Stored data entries
==========

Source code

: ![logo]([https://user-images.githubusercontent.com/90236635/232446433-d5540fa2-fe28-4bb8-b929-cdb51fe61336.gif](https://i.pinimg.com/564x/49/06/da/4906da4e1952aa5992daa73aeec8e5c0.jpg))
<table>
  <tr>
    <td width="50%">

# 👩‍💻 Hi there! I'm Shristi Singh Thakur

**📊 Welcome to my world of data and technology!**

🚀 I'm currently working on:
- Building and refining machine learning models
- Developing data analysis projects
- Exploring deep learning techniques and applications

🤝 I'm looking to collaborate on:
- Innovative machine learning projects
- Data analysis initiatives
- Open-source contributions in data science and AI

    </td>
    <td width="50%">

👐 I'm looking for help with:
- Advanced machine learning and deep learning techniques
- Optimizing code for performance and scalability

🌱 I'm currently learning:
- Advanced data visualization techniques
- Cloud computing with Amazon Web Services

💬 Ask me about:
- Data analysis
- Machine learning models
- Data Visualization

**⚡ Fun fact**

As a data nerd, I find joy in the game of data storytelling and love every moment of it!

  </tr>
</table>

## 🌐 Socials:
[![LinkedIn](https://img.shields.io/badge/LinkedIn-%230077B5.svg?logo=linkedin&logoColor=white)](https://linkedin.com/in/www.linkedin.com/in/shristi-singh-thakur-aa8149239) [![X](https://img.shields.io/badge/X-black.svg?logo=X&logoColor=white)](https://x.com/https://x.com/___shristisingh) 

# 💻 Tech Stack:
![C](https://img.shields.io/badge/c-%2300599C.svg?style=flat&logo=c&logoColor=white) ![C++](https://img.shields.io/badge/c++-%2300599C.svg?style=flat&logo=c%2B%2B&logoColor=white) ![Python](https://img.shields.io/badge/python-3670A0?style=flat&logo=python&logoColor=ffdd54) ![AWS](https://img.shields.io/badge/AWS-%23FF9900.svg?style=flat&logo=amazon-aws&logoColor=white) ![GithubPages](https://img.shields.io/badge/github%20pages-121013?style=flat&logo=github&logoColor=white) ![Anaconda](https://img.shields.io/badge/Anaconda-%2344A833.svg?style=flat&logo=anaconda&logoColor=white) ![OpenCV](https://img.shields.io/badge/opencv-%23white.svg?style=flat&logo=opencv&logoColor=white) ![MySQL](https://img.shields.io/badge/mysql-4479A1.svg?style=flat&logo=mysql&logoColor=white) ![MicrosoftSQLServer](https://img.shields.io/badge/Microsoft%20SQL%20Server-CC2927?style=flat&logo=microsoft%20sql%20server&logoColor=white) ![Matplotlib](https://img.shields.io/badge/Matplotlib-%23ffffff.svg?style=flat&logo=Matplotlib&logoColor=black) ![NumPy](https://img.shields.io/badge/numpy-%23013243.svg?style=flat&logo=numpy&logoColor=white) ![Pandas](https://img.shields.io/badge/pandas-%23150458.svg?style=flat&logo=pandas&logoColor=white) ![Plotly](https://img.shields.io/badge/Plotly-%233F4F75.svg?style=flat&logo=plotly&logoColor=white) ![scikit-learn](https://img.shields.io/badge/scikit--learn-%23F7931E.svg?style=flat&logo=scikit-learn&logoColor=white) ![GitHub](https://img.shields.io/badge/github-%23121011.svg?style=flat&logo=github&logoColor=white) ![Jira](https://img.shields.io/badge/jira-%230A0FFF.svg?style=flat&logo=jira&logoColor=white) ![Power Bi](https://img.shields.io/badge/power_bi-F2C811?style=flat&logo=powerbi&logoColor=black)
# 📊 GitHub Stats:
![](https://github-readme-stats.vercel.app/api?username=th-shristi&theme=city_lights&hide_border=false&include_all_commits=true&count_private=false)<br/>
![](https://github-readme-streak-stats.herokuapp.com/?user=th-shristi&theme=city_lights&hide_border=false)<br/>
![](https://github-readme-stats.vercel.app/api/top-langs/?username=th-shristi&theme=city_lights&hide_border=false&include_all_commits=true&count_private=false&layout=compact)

==========

--- PROBLEM TO SOLVE ---
Reproduce the entries in full, exactly as written.

--- OUTPUT OF THE EXERCISE ---
Source code

: ![logo]([https://user-images.githubusercontent.com/90236635/232446433-d5540fa2-fe28-4bb8-b929-cdb51fe61336.gif](https://i.pinimg.com/564x/49/06/da/4906da4e1952aa5992daa73aeec8e5c0.jpg))
<table>
  <tr>
    <td width="50%">

# 👩‍💻 Hi there! I'm Shristi Singh Thakur

**📊 Welcome to my world of data and technology!**

🚀 I'm currently working on:
- Building and refining machine learning models
- Developing data analysis projects
- Exploring deep learning techniques and applications

🤝 I'm looking to collaborate on:
- Innovative machine learning projects
- Data analysis initiatives
- Open-source contributions in data science and AI

    </td>
    <td width="50%">

👐 I'm looking for help with:
- Advanced machine learning and deep learning techniques
- Optimizing code for performance and scalability

🌱 I'm currently learning:
- Advanced data visualization techniques
- Cloud computing with Amazon Web Services

💬 Ask me about:
- Data analysis
- Machine learning models
- Data Visualization

**⚡ Fun fact**

As a data nerd, I find joy in the game of data storytelling and love every moment of it!

  </tr>
</table>

## 🌐 Socials:
[![LinkedIn](https://img.shields.io/badge/LinkedIn-%230077B5.svg?logo=linkedin&logoColor=white)](https://linkedin.com/in/www.linkedin.com/in/shristi-singh-thakur-aa8149239) [![X](https://img.shields.io/badge/X-black.svg?logo=X&logoColor=white)](https://x.com/https://x.com/___shristisingh) 

# 💻 Tech Stack:
![C](https://img.shields.io/badge/c-%2300599C.svg?style=flat&logo=c&logoColor=white) ![C++](https://img.shields.io/badge/c++-%2300599C.svg?style=flat&logo=c%2B%2B&logoColor=white) ![Python](https://img.shields.io/badge/python-3670A0?style=flat&logo=python&logoColor=ffdd54) ![AWS](https://img.shields.io/badge/AWS-%23FF9900.svg?style=flat&logo=amazon-aws&logoColor=white) ![GithubPages](https://img.shields.io/badge/github%20pages-121013?style=flat&logo=github&logoColor=white) ![Anaconda](https://img.shields.io/badge/Anaconda-%2344A833.svg?style=flat&logo=anaconda&logoColor=white) ![OpenCV](https://img.shields.io/badge/opencv-%23white.svg?style=flat&logo=opencv&logoColor=white) ![MySQL](https://img.shields.io/badge/mysql-4479A1.svg?style=flat&logo=mysql&logoColor=white) ![MicrosoftSQLServer](https://img.shields.io/badge/Microsoft%20SQL%20Server-CC2927?style=flat&logo=microsoft%20sql%20server&logoColor=white) ![Matplotlib](https://img.shields.io/badge/Matplotlib-%23ffffff.svg?style=flat&logo=Matplotlib&logoColor=black) ![NumPy](https://img.shields.io/badge/numpy-%23013243.svg?style=flat&logo=numpy&logoColor=white) ![Pandas](https://img.shields.io/badge/pandas-%23150458.svg?style=flat&logo=pandas&logoColor=white) ![Plotly](https://img.shields.io/badge/Plotly-%233F4F75.svg?style=flat&logo=plotly&logoColor=white) ![scikit-learn](https://img.shields.io/badge/scikit--learn-%23F7931E.svg?style=flat&logo=scikit-learn&logoColor=white) ![GitHub](https://img.shields.io/badge/github-%23121011.svg?style=flat&logo=github&logoColor=white) ![Jira](https://img.shields.io/badge/jira-%230A0FFF.svg?style=flat&logo=jira&logoColor=white) ![Power Bi](https://img.shields.io/badge/power_bi-F2C811?style=flat&logo=powerbi&logoColor=black)
# 📊 GitHub Stats:
![](https://github-readme-stats.vercel.app/api?username=th-shristi&theme=city_lights&hide_border=false&include_all_commits=true&count_private=false)<br/>
![](https://github-readme-streak-stats.herokuapp.com/?user=th-shristi&theme=city_lights&hide_border=false)<br/>
![](https://github-readme-stats.vercel.app/api/top-langs/?username=th-shristi&theme=city_lights&hide_border=false&include_all_commits=true&count_private=false&layout=compact)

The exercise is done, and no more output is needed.